You are viewing a plain text version of this content. The canonical link for it is here.
Posted to common-dev@hadoop.apache.org by Mike Smith <mi...@gmail.com> on 2007/09/21 00:52:35 UTC

Last key in map or reduce

Hi,

In order to have the last key, is it ok to keep a copy of OuputCollector and
Reporter always in the reducer class and use them in close()? Or at tham
time the output parts already are closed? Is there any trick to find out the
last key in mapper or reducer?

Thanks,
Mike

Re: Last key in map or reduce

Posted by Owen O'Malley <oo...@yahoo-inc.com>.
On Sep 20, 2007, at 3:52 PM, Mike Smith wrote:

> In order to have the last key, is it ok to keep a copy of  
> OuputCollector and
> Reporter always in the reducer class and use them in close()?

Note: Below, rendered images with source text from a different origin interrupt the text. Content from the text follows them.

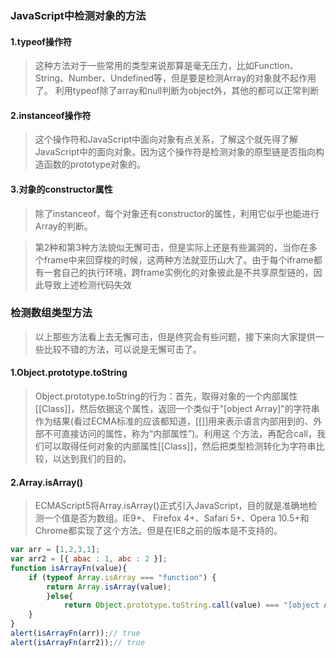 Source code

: ### **JavaScript中检测对象的方法** 

#### **1.typeof操作符** 

> 这种方法对于一些常用的类型来说那算是毫无压力，比如Function、String、Number、Undefined等，但是要是检测Array的对象就不起作用了。 利用typeof除了array和null判断为object外，其他的都可以正常判断

#### **2.instanceof操作符** 

> 这个操作符和JavaScript中面向对象有点关系，了解这个就先得了解JavaScript中的面向对象。因为这个操作符是检测对象的原型链是否指向构造函数的prototype对象的。

#### **3.对象的constructor属性** 

> 除了instanceof，每个对象还有constructor的属性，利用它似乎也能进行Array的判断。

> 第2种和第3种方法貌似无懈可击，但是实际上还是有些漏洞的，当你在多个frame中来回穿梭的时候，这两种方法就亚历山大了。由于每个iframe都有一套自己的执行环境，跨frame实例化的对象彼此是不共享原型链的，因此导致上述检测代码失效

### **检测数组类型方法** 

> 以上那些方法看上去无懈可击，但是终究会有些问题，接下来向大家提供一些比较不错的方法，可以说是无懈可击了。 

#### **1.Object.prototype.toString** 

> Object.prototype.toString的行为：首先，取得对象的一个内部属性[[Class]]，然后依据这个属性，返回一个类似于"[object Array]"的字符串作为结果(看过ECMA标准的应该都知道，[[]]用来表示语言内部用到的、外部不可直接访问的属性，称为“内部属性”)。利用这 个方法，再配合call，我们可以取得任何对象的内部属性[[Class]]，然后把类型检测转化为字符串比较，以达到我们的目的。

#### **2.Array.isArray()** 

> ECMAScript5将Array.isArray()正式引入JavaScript，目的就是准确地检测一个值是否为数组。IE9+、 Firefox 4+、Safari 5+、Opera 10.5+和Chrome都实现了这个方法。但是在IE8之前的版本是不支持的。 

```js
var arr = [1,2,3,1];
var arr2 = [{ abac : 1, abc : 2 }];
function isArrayFn(value){
	if (typeof Array.isArray === "function") {
		return Array.isArray(value);
		}else{
			return Object.prototype.toString.call(value) === "[object Array]";
	}
}
alert(isArrayFn(arr));// true
alert(isArrayFn(arr2));// true
```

Or at  
> tham
> time the output parts already are closed? Is there any trick to  
> find out the
> last key in mapper or reducer?

It is fine to use the collector until the close method returns. The  
close method is intended for that purpose.

In fact, because we need to support streaming and pipes, the  
constraints on the collector are very loose. You can emit key/value  
pairs to the collector even between calls to map or reduce. (ie. If  
your mapper launches a thread it can output records even when the  
Mapper's map method is not being called.)

-- Owen